MARA Holdings has agreed to buy Long Ridge Energy & Power in a deal valued at around $1.5 billion. The company will take on at least $785 million in debt, with a bridge loan backing that portion. The seller, FTAI Infrastructure, saw its stock jump 12% in pre-market trading. Meanwhile, MARA shares moved up 3%.
What the deal includes
The transaction covers Long Ridge’s 505-megawatt gas plant in Hannibal, Ohio. It also comes with more than 1,600 acres of land, access to water, fiber links, fuel supply, and connections to the grid. MARA said in a recent filing that the site could eventually handle more than 1 gigawatt of total power capacity.
The acquisition is expected to lift MARA’s owned-and-operated power capacity by about 65%. It will expand the company’s operating and development pipeline to roughly 2.2 gigawatts across regions like PJM, ERCOT, SPP, and international markets.
Plans for AI and data centers
MARA intends to begin construction on an initial AI and critical IT buildout in the first half of 2027. The first round of capacity should be ready by mid-2028. The company has said it doesn’t plan to cut Long Ridge’s current power supply to the PJM grid.
This move fits into MARA’s broader push toward data centers and AI infrastructure. The company sees this as a way to secure reliable power for high-demand computing tasks. It’s not the only crypto firm eyeing this space either.
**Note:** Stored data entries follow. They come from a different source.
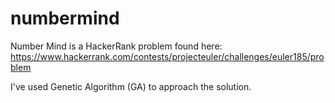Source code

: # numbermind
Number Mind is a HackerRank problem found here: https://www.hackerrank.com/contests/projecteuler/challenges/euler185/problem

I've used Genetic Algorithm (GA) to approach the solution.
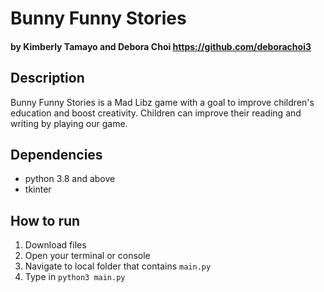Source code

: <!-- more syntax here! https://www.markdownguide.org/cheat-sheet/ -->
# Bunny Funny Stories 

#### by Kimberly Tamayo and Debora Choi https://github.com/deborachoi3


## Description
Bunny Funny Stories is a Mad Libz game with a goal to improve children's education and boost creativity. Children can improve their reading and writing by playing our game.


## Dependencies
- python 3.8 and above
- tkinter 


## How to run
1. Download files
2. Open your terminal or console
3. Navigate to local folder that contains `main.py`
4. Type in `python3 main.py`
Others have been buying or building energy assets to support mining and AI workloads.
Financial expectations and timeline
MARA expects the Long Ridge assets to add about $144 million in annualized adjusted EBITDA. That’s a notable bump for the company, which has been working to diversify beyond just bitcoin mining. The deal is expected to close in the second half of 2026.
Some investors are watching closely, though. The large debt component and the long timeline before the AI buildout starts could raise questions. Still, the market reaction has been fairly positive so far.